Go through the data and copy each line where the string "emph" appears.

AVAILABLE DATA:
--------------------------------
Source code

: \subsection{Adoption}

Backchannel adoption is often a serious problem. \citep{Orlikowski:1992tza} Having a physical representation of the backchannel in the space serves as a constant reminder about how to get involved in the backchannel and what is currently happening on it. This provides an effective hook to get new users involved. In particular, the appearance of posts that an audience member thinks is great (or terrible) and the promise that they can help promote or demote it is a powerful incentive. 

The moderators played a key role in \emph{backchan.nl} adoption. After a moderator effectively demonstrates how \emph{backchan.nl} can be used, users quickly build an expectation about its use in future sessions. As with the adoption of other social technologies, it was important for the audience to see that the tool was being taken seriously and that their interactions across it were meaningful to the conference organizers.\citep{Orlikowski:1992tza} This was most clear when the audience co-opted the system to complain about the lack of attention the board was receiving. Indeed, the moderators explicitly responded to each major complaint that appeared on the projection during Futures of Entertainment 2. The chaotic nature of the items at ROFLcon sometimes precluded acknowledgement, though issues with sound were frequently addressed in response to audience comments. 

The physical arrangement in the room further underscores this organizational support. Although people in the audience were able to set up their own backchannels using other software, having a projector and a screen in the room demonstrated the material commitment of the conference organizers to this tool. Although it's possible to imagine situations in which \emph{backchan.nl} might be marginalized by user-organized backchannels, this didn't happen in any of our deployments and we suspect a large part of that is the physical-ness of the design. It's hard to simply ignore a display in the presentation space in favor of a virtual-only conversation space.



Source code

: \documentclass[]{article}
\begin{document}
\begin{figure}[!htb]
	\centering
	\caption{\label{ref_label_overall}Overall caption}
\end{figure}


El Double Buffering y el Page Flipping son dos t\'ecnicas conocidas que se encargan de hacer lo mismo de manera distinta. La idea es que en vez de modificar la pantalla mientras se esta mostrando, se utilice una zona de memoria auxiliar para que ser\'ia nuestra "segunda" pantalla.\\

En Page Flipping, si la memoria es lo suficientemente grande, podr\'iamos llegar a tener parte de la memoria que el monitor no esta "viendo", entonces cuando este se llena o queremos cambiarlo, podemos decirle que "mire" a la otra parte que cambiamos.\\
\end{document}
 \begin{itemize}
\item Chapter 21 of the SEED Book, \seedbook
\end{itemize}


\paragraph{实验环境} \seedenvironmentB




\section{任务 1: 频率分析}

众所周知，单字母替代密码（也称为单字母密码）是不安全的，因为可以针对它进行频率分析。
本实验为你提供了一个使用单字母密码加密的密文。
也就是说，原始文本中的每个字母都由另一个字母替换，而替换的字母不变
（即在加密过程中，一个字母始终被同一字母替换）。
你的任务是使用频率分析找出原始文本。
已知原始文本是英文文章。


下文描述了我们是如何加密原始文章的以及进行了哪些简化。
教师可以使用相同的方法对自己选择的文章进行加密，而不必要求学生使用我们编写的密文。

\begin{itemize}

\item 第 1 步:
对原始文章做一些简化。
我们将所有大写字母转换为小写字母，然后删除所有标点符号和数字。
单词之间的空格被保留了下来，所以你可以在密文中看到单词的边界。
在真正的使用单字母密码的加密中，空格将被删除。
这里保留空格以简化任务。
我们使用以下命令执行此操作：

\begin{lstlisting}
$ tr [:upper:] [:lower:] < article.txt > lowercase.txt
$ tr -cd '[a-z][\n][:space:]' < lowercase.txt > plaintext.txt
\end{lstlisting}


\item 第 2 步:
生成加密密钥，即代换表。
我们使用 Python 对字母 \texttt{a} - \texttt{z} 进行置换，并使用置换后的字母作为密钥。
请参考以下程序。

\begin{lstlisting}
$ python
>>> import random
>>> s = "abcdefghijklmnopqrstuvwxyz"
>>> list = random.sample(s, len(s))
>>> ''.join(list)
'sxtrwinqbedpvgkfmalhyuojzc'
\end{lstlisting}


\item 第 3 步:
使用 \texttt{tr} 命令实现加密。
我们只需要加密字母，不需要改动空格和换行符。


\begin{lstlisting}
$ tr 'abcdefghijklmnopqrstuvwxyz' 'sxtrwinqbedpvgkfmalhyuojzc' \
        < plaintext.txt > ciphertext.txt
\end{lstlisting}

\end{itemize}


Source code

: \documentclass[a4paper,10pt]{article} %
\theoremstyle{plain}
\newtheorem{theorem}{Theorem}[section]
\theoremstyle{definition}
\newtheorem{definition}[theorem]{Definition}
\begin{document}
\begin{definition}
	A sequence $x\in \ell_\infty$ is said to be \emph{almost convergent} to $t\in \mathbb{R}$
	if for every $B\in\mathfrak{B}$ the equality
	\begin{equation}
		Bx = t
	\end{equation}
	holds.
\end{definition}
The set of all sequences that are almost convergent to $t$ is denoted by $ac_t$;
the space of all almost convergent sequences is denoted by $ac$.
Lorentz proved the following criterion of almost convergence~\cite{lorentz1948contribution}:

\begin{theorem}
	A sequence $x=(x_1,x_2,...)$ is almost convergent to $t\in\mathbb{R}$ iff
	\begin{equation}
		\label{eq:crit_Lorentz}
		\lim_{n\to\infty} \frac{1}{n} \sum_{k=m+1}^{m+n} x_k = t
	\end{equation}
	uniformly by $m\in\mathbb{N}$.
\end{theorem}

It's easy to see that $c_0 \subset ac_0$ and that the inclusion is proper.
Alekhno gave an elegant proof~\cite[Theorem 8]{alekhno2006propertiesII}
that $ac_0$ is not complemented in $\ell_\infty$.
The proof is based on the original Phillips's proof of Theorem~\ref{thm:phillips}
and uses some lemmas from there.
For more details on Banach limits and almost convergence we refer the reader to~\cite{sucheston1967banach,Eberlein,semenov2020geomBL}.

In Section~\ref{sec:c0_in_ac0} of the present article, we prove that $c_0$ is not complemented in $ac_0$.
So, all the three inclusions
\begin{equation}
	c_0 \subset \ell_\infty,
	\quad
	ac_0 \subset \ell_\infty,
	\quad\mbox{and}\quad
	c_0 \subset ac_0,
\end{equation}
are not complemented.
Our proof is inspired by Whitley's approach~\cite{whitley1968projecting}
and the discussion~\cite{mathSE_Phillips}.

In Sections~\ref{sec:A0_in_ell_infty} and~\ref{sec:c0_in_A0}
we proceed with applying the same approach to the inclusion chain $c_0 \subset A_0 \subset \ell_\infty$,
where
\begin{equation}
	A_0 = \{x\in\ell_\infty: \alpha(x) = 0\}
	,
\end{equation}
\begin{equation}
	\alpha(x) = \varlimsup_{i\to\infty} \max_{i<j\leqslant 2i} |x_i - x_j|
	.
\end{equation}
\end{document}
--------------------------------
TASK OUTPUT:
The moderators played a key role in \emph{backchan.nl} adoption. After a moderator effectively demonstrates how \emph{backchan.nl} can be used, users quickly build an expectation about its use in future sessions. As with the adoption of other social technologies, it was important for the audience to see that the tool was being taken seriously and that their interactions across it were meaningful to the conference organizers.\citep{Orlikowski:1992tza} This was most clear when the audience co-opted the system to complain about the lack of attention the board was receiving. Indeed, the moderators explicitly responded to each major complaint that appeared on the projection during Futures of Entertainment 2. The chaotic nature of the items at ROFLcon sometimes precluded acknowledgement, though issues with sound were frequently addressed in response to audience comments. 
The physical arrangement in the room further underscores this organizational support. Although people in the audience were able to set up their own backchannels using other software, having a projector and a screen in the room demonstrated the material commitment of the conference organizers to this tool. Although it's possible to imagine situations in which \emph{backchan.nl} might be marginalized by user-organized backchannels, this didn't happen in any of our deployments and we suspect a large part of that is the physical-ness of the design. It's hard to simply ignore a display in the presentation space in favor of a virtual-only conversation space.
	A sequence $x\in \ell_\infty$ is said to be \emph{almost convergent} to $t\in \mathbb{R}$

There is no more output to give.